Source information:
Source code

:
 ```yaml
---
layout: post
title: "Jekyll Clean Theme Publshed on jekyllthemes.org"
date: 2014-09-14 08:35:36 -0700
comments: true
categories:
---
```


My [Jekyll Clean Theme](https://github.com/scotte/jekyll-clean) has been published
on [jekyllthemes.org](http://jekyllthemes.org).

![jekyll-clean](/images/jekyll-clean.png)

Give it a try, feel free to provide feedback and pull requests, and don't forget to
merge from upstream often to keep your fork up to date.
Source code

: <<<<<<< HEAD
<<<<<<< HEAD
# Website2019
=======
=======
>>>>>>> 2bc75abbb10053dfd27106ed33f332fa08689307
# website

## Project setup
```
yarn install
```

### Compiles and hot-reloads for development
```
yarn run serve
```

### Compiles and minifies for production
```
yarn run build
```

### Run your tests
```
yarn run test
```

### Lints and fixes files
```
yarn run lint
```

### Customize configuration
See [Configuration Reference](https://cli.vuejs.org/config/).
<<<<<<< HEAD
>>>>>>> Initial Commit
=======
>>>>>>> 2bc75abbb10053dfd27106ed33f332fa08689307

Work instruction: Check each line of the records for the word "https" and extract those that contain it.

Output:
My [Jekyll Clean Theme](https://github.com/scotte/jekyll-clean) has been published
See [Configuration Reference](https://cli.vuejs.org/config/).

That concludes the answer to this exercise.